## How to complete this task:
From the entries below, copy out every line with "Axios" in it.

## Listed entries:
+ + + +

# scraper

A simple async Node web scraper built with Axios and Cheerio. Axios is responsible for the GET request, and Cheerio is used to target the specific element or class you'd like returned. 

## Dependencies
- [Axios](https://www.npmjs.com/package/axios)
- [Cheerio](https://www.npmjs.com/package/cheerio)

+ + + +

## Result for this exercise:
A simple async Node web scraper built with Axios and Cheerio. Axios is responsible for the GET request, and Cheerio is used to target the specific element or class you'd like returned. 
- [Axios](https://www.npmjs.com/package/axios)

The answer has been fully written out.